The next time you drive past one of those road signs with a digital readout showing how fast you’re going, don’t simply assume it’s there to remind you not to speed. It may actually be capturing your license plate data.
According to recently released US federal contracting data, the Drug Enforcement Administration will be expanding the footprint of its nationwide surveillance network with the purchase of “multiple” trailer-mounted speed displays “to be retrofitted as mobile LPR [License Plate Reader] platforms.” The DEA is buying them from RU2 Systems Inc., a private Mesa, Arizona company. How much it’s spending on the signs has been redacted.
Two other, apparently related contracts, show that the DEA has hired a small machine shop in California, and another in Virginia, to conceal the readers within the signs. An RU2 representative said the company providing the LPR devices themselves is a Canadian firm called Genetec.
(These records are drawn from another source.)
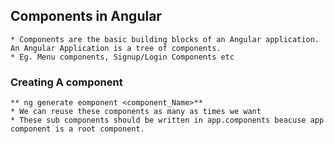 ## Components in Angular  
	* Components are the basic building blocks of an Angular application. An Angular Application is a tree of components.  
	* Eg. Menu components, Signup/Login Components etc  
### Creating A component  
	** ng generate eomponent <component_Name>**  
	* We can reuse these components as many as times we want  
	* These sub components should be written in app.components beacuse app component is a root component.  

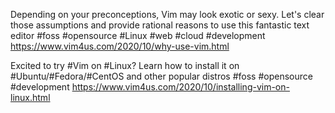 Depending on your preconceptions, Vim may look exotic or sexy. Let's clear those
assumptions and provide rational reasons to use this fantastic text editor
#foss #opensource #Linux #web #cloud #development
https://www.vim4us.com/2020/10/why-use-vim.html

Excited to try #Vim on #Linux? Learn how to install it on #Ubuntu/#Fedora/#CentOS
and other popular distros
#foss #opensource #development
https://www.vim4us.com/2020/10/installing-vim-on-linux.html
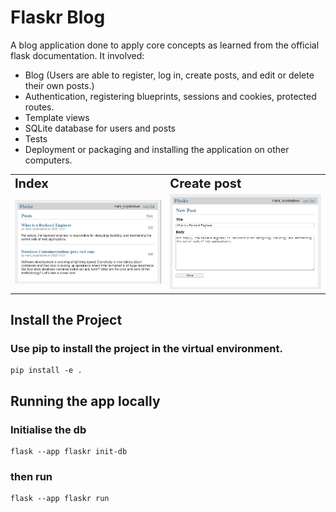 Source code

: # Flaskr Blog
A blog application done to apply core concepts as learned from the official flask documentation. It involved:

- Blog (Users are able to register, log in, create posts, and edit or delete their own posts.)
- Authentication, registering blueprints, sessions and cookies, protected routes.
- Template views
- SQLite database for users and posts
- Tests
- Deployment or packaging and installing the application on other computers.<br/>

<table border="0">
 <tr>
    <td><b style="font-size:20px">Index</b></td>
    <td><b style="font-size:20px">Create post</b></td>
 </tr>
 <tr>
    <td><img src="flaskr/img/index.jpg"/></td>
    <td><img src="flaskr/img/crete.jpg"/></td>
 </tr>
</table>

## Install the Project
### Use pip to install the project in the virtual environment.
    pip install -e .

## Running the app locally
### Initialise the db
    flask --app flaskr init-db
### then run
    flask --app flaskr run

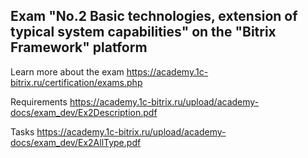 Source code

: ## Exam "No.2 Basic technologies, extension of typical system capabilities" on the "Bitrix Framework" platform

Learn more about the exam https://academy.1c-bitrix.ru/certification/exams.php

Requirements https://academy.1c-bitrix.ru/upload/academy-docs/exam_dev/Ex2Description.pdf

Tasks https://academy.1c-bitrix.ru/upload/academy-docs/exam_dev/Ex2AllType.pdf
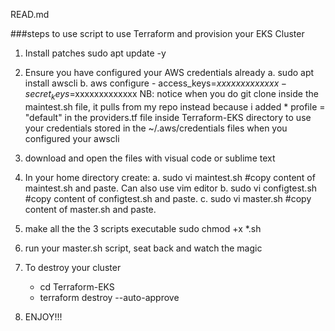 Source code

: READ.md

###steps to use script to use Terraform and provision your EKS Cluster

1. Install patches
    sudo apt update -y

2. Ensure you have configured your AWS credentials already
    a. sudo apt install awscli
    b. aws configure
        - access_keys=$xxxxxxxxxxxxx
        - secret_keys=$xxxxxxxxxxxxx
        NB: notice when you do git clone inside the maintest.sh file, it pulls from my repo instead because i added * profile = "default" in the providers.tf file inside Terraform-EKS directory to use your credentials stored in the ~/.aws/credentials files when you configured your awscli

3. download and open the files with visual code or sublime text

4. In your home directory create:
    a. sudo vi maintest.sh      #copy content of maintest.sh and paste. Can also use vim editor
    b. sudo vi configtest.sh    #copy content of configtest.sh and paste.
    c. sudo vi master.sh        #copy content of master.sh and paste.

5. make all the the 3 scripts executable
    sudo chmod +x *.sh

6. run your master.sh script, seat back and watch the magic

7. To destroy your cluster
    - cd Terraform-EKS
    - terraform destroy --auto-approve 

7. ENJOY!!!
The DEA launched its National License Plate Reader Program in 2008; it was publicly revealed for the first time during a congressional hearing four years after that. The DEA’s most recent budget describes the program as “a federation of independent federal, state, local, and tribal law enforcement license plate readers linked into a cooperative system, designed to enhance the ability of law enforcement agencies to interdict drug traffickers, money launderers or other criminal activities on high drug and money trafficking corridors and other public roadways throughout the U.S.,” primarily along the southwest border region, and the country’s northeast and southeast corridors.